A Unique Democracy in the Middle East
The Kurdistan Region is seemingly a unique democracy in the Middle East. With a successful and open foreign policy coupled with economic power, the Kurdistan Region has become an international commercial center in this new and virgin region. The Region can trace its establishment back to the autonomy agreement between the Kurds and the Iraqi government signed in March 1970 after years of fighting. However, the agreement was never implemented, and by 1974 Northern Iraq had been plunged into another round of bloody conflict between the Kurds and the Iraqi government.
The democratic process began as a result of people in the region demanding a better life and refusing to live under the rule of the Saddam Hussein regime any longer following the March 1991uprising.
Iraqi Kurdistan is a parliamentary democracy with a 111-seat regional assembly. The president, Massoud Barzani, was initially elected in 2005 and re-elected in 2009.
Injustice, inequity, genocide, nationalism and disrespect for human rights on the part of successive dictatorial regimes led to the March1991 uprising which marked the refusal of Kurdish populations to live under such regimes any longer, and led to the establishment of a democratic regime in the Region.
The formation of the regional government is considered a historical step for the Kurds in general and for Iraqi Kurds in particular. Indeed, Kurds had only been able to form a government twice in their history prior to 1991: in 1922 under Sheikh Mahmoud (his government was subverted as a result of a British attack within a year), and in 1946 with Kadi Muhammad, whose government also failed to last out the year, having been subverted by the Iranian army’s attack on Mahabad, the capital of the short-lived Kurdish republic.

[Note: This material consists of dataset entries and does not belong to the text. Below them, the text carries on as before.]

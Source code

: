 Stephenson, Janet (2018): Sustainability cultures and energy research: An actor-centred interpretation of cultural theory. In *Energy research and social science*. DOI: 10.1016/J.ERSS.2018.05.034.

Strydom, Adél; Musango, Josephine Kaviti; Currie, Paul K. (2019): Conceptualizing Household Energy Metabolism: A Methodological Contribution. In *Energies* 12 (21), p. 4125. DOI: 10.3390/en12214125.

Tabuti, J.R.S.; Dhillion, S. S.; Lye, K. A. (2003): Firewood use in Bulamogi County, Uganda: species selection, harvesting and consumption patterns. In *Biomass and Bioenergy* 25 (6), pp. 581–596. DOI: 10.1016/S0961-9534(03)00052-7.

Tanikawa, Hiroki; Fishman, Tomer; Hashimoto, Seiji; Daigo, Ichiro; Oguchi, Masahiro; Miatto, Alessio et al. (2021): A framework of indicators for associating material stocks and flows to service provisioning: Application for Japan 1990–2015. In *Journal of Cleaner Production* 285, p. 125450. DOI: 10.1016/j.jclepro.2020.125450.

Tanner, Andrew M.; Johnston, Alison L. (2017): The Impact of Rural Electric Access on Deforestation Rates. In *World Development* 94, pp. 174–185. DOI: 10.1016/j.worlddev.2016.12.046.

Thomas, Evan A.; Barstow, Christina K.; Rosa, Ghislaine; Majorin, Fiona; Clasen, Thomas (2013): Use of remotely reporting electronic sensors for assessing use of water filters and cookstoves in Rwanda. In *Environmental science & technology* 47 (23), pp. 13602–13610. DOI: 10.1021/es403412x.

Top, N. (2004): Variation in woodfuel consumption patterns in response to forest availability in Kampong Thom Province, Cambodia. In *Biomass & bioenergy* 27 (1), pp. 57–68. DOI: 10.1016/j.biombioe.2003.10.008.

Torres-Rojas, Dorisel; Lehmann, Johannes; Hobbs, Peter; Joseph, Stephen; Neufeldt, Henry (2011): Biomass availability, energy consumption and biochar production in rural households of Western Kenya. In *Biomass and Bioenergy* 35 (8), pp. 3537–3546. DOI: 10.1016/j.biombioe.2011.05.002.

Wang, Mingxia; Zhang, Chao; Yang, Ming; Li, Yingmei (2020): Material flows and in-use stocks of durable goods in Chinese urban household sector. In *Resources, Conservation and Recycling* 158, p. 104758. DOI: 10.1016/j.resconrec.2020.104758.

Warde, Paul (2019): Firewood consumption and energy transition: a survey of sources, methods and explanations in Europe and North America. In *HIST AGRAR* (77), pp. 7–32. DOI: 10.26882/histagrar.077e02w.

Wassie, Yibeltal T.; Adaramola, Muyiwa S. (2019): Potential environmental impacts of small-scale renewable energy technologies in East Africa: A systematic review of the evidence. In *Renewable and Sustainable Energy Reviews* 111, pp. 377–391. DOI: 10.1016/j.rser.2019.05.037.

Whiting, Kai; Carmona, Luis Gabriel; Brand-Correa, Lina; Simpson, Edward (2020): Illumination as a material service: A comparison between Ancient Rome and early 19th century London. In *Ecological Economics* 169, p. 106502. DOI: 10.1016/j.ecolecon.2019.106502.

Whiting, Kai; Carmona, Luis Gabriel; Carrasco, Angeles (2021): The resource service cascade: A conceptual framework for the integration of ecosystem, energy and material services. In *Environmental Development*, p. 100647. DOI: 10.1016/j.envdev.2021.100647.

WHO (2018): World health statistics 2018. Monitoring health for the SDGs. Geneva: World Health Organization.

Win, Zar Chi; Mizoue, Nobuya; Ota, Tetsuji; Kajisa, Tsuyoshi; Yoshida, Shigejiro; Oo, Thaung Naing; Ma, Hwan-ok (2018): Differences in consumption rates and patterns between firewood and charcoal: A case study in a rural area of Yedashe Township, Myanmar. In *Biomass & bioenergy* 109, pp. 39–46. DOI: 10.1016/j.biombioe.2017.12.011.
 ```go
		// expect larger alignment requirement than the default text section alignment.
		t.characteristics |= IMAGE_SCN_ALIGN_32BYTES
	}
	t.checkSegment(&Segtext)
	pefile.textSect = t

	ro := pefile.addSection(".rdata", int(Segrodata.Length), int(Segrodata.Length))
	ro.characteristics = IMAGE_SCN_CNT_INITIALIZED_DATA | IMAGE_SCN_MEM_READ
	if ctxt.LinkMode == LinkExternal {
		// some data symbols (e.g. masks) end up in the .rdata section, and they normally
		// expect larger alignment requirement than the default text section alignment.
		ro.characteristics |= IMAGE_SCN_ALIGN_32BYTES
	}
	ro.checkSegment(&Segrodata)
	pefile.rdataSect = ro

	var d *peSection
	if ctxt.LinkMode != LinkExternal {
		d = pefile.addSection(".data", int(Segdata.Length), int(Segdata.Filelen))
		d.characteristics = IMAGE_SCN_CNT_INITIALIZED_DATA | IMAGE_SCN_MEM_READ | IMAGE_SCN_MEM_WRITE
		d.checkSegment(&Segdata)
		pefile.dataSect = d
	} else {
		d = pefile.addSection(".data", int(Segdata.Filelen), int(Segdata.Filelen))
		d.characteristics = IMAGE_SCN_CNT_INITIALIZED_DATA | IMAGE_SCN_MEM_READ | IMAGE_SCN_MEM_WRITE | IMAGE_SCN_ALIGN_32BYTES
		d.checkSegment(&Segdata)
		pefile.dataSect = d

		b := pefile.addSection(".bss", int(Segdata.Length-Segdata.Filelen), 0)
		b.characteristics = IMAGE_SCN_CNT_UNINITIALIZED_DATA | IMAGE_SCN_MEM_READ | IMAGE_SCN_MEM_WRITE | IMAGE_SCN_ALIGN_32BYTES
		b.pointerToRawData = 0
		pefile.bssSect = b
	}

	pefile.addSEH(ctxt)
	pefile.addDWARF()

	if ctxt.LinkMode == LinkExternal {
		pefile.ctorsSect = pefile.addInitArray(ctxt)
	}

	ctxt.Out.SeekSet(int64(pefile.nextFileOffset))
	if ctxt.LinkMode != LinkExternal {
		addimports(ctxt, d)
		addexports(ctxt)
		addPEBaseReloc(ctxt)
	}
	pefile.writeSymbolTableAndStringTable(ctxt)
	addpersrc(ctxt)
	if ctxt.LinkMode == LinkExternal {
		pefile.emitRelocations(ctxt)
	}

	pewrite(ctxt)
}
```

Then, in the 1980s, the Iran-Iraq war and the Anfal, the genocidal campaign waged by the Iraqi army against the Kurds, devastated the population and nature of Iraqi Kurdistan.

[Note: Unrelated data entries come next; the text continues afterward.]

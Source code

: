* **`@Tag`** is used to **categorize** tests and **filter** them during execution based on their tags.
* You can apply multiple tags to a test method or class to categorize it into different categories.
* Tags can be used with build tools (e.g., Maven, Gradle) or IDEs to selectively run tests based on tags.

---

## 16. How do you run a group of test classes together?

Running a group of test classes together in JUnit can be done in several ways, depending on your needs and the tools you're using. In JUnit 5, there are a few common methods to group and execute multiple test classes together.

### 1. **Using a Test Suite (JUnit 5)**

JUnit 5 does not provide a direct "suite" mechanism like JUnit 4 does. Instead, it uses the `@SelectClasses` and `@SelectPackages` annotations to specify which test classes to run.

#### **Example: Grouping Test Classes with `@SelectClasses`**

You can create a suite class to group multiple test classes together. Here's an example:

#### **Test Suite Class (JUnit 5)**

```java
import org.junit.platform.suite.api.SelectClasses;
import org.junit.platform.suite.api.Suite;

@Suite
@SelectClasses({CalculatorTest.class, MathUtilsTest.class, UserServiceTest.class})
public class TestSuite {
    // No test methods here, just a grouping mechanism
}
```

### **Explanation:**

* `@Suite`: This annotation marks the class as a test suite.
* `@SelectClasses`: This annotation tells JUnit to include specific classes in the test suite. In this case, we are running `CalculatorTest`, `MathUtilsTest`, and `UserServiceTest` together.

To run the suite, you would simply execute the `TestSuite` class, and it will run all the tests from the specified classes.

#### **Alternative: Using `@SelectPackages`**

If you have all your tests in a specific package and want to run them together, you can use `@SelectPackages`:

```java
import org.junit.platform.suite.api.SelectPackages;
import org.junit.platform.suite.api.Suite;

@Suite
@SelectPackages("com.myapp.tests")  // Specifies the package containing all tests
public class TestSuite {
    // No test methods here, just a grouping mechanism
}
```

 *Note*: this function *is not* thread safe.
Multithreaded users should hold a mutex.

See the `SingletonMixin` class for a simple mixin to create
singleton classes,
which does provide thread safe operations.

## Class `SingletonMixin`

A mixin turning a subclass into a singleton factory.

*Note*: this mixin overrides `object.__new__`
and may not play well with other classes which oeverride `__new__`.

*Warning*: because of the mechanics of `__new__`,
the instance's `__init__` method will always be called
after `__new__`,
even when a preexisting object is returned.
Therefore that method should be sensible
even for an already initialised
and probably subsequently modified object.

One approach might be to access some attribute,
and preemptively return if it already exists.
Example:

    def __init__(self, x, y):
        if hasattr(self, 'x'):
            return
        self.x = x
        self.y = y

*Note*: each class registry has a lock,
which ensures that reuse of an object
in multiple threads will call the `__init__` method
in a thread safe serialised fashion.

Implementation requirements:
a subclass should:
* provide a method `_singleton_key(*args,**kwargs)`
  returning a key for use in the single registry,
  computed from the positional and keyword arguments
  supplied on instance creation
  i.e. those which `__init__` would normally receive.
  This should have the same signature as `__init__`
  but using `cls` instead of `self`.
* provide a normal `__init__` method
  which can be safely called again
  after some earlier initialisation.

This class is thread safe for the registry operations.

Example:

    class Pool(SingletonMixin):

In the light of these earlier failures, the people of the KRG flooded into neighboring countries in late March and early April 1991, after Iraqi troops returned to Kurdish regions, and into safe zones in northern Iraq. After the Iraqi regime decided that all political, military and civilian state institutions and organizations should withdraw from Duhok, Erbil and Suleimaniya in October 1991, Kurds seized control and administrations emerged in the areas. These steps encouraged Kurdish political parties to fill the authority gap and establish a democratic political regime based on the votes of electors in the areas under their control.